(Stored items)
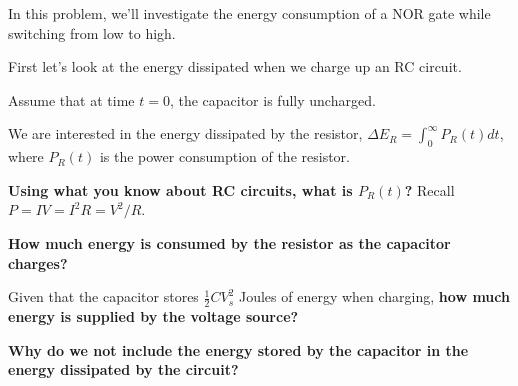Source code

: 
In this problem, we'll investigate the energy consumption of a NOR gate while switching from low to high.

First let's look at the energy dissipated when we charge up an RC circuit.



Assume that at time $t = 0$, the capacitor is fully uncharged.

\begin{enumerate}

\qitem We are interested in the energy dissipated by the resistor, $\Delta E_R = \int_0^\infty P_R(t) dt$, where $P_R(t)$ is the power consumption of the resistor. 

\textbf{Using what you know about RC circuits, what is $P_R(t)$?} Recall $P = IV = I^2R = V^2 / R$.

\ws{\vspace{75px}}



\qitem \textbf{How much energy is consumed by the resistor as the capacitor charges?}

\ws{\vspace{75px}}


\qitem Given that the capacitor stores $\frac{1}{2}CV_s^2$ Joules of energy when charging, \textbf{how much energy is supplied by the voltage source?}

\textbf{Why do we not include the energy stored by the capacitor in the energy dissipated by the circuit?}

\ws{\vspace{100px}}

\end{enumerate}
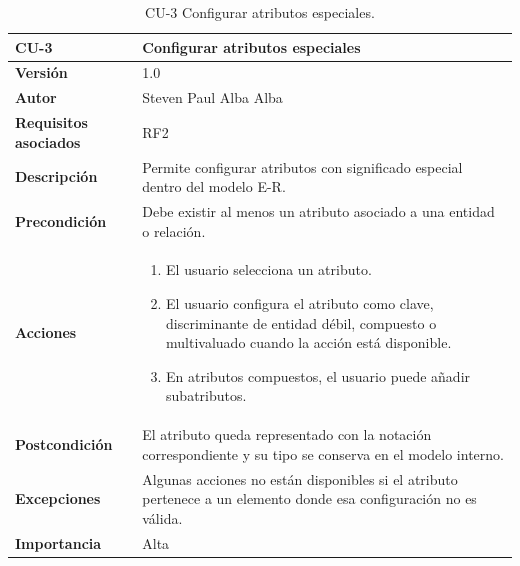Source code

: \begin{table}[p]
\centering
\begin{tabularx}{\linewidth}{ p{} p{} }
\toprule
\textbf{CU-3} & \textbf{Configurar atributos especiales}\\
\toprule
\textbf{Versión} & 1.0 \\
\textbf{Autor} & Steven Paul Alba Alba \\
\textbf{Requisitos asociados} & RF2 \\
\textbf{Descripción} & Permite configurar atributos con significado especial dentro del modelo E-R. \\
\textbf{Precondición} & Debe existir al menos un atributo asociado a una entidad o relación. \\
\textbf{Acciones} &
\begin{enumerate}
\def\labelenumi{\arabic{enumi}.}
\tightlist
\item El usuario selecciona un atributo.
\item El usuario configura el atributo como clave, discriminante de entidad débil, compuesto o multivaluado cuando la acción está disponible.
\item En atributos compuestos, el usuario puede añadir subatributos.
\end{enumerate}\\
\textbf{Postcondición} & El atributo queda representado con la notación correspondiente y su tipo se conserva en el modelo interno. \\
\textbf{Excepciones} & Algunas acciones no están disponibles si el atributo pertenece a un elemento donde esa configuración no es válida. \\
\textbf{Importancia} & Alta \\
\bottomrule
\end{tabularx}
\caption{CU-3 Configurar atributos especiales.}
\end{table}

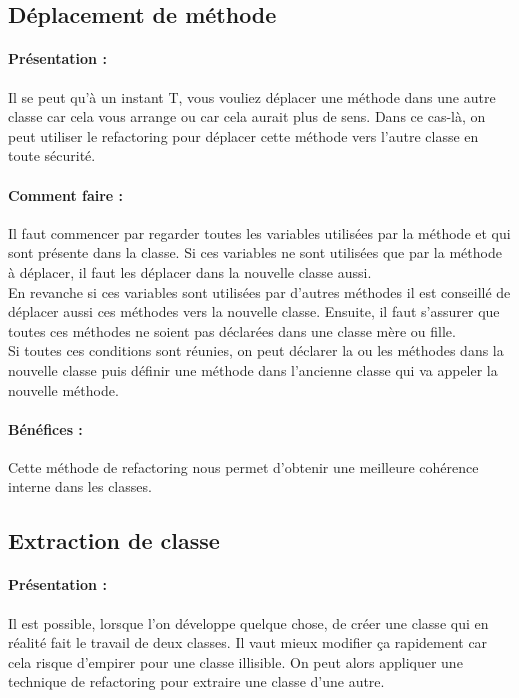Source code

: \documentclass[a4paper,twoside,12pt,openright]{report}
\begin{document}
\subsection{Déplacement de méthode}
\paragraph{Présentation :}
Il se peut qu'à un instant T, vous vouliez déplacer une méthode dans une autre classe car cela vous arrange ou car cela aurait plus de sens. Dans ce cas-là, on peut utiliser le refactoring pour déplacer cette méthode vers l'autre classe en toute sécurité.

\paragraph{Comment faire :}
Il faut commencer par regarder toutes les variables utilisées par la méthode et qui sont présente dans la classe. Si ces variables ne sont utilisées que par la méthode à déplacer, il faut les déplacer dans la nouvelle classe aussi.\\
En revanche si ces variables sont utilisées par d'autres méthodes il est conseillé de déplacer aussi ces méthodes vers la nouvelle classe.
Ensuite, il faut s'assurer que toutes ces méthodes ne soient pas déclarées dans une classe mère ou fille.\\
Si toutes ces conditions sont réunies, on peut déclarer la ou les méthodes dans la nouvelle classe puis définir une méthode dans l'ancienne classe qui va appeler la nouvelle méthode.

\paragraph{Bénéfices :}
Cette méthode de refactoring nous permet d'obtenir une meilleure cohérence interne dans les classes.\\

\newpage

\subsection{Extraction de classe}
\paragraph{Présentation :}
Il est possible, lorsque l'on développe quelque chose, de créer une classe qui en réalité fait le travail de deux classes. Il vaut mieux modifier ça rapidement car cela risque d'empirer pour une classe illisible. On peut alors appliquer une technique de refactoring pour extraire une classe d'une autre.
\end{document}
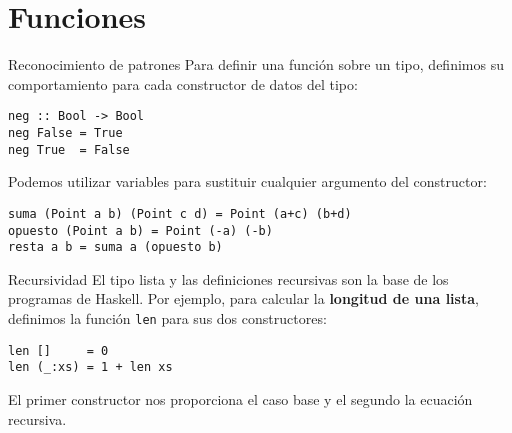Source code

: \section{Funciones}

\begin{frame}[fragile]{Reconocimiento de patrones}
  Para definir una función sobre un tipo, definimos su comportamiento para cada
  constructor de datos del tipo:

  \espacio

  \begin{lstlisting}
neg :: Bool -> Bool
neg False = True
neg True  = False
  \end{lstlisting}

  \espacio
  
  Podemos utilizar variables para sustituir cualquier argumento del constructor:

  \espacio

  \begin{lstlisting}
suma (Point a b) (Point c d) = Point (a+c) (b+d)
opuesto (Point a b) = Point (-a) (-b)
resta a b = suma a (opuesto b)
  \end{lstlisting}
\end{frame}

\begin{frame}[fragile]{Recursividad}
  El tipo lista y las definiciones recursivas son la base de los programas de Haskell.
  Por ejemplo, para calcular la \textbf{longitud de una lista}, definimos la función
  \texttt{len} para sus dos constructores:

  \espacio

  \begin{lstlisting}
len []     = 0
len (_:xs) = 1 + len xs
  \end{lstlisting}

    \espacio

  El primer constructor nos proporciona el caso base y el segundo la ecuación recursiva.
\end{frame}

[REQUIREMENT]: Could you return exactly the lines above from the line with "Assume that at" to the line with "of the resistor.", both included, and nothing else?

[RESPONSE AREA]:
Assume that at time $t = 0$, the capacitor is fully uncharged.

\begin{enumerate}

\qitem We are interested in the energy dissipated by the resistor, $\Delta E_R = \int_0^\infty P_R(t) dt$, where $P_R(t)$ is the power consumption of the resistor. 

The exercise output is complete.